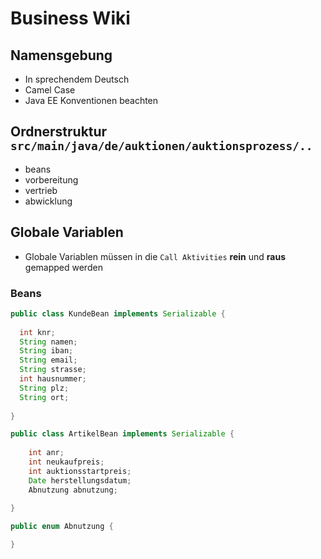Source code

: # Business Wiki

## Namensgebung
- In sprechendem Deutsch
- Camel Case
- Java EE Konventionen beachten

## Ordnerstruktur `src/main/java/de/auktionen/auktionsprozess/..`

- beans
- vorbereitung
- vertrieb
- abwicklung


## Globale Variablen
- Globale Variablen müssen in die `Call Aktivities` **rein** und **raus** gemapped werden
### Beans

```java
public class KundeBean implements Serializable {
  
  int knr;
  String namen;
  String iban;
  String email;
  String strasse;
  int hausnummer;
  String plz;
  String ort;
  
}
```

```java
public class ArtikelBean implements Serializable {
    
    int anr;
    int neukaufpreis;
    int auktionsstartpreis;
    Date herstellungsdatum;
    Abnutzung abnutzung;
  
}

public enum Abnutzung { 

}
```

□ □ □

> Brief:
Pull every line containing the word "Serializable" out of the material.

> Solution below:
public class KundeBean implements Serializable {
public class ArtikelBean implements Serializable {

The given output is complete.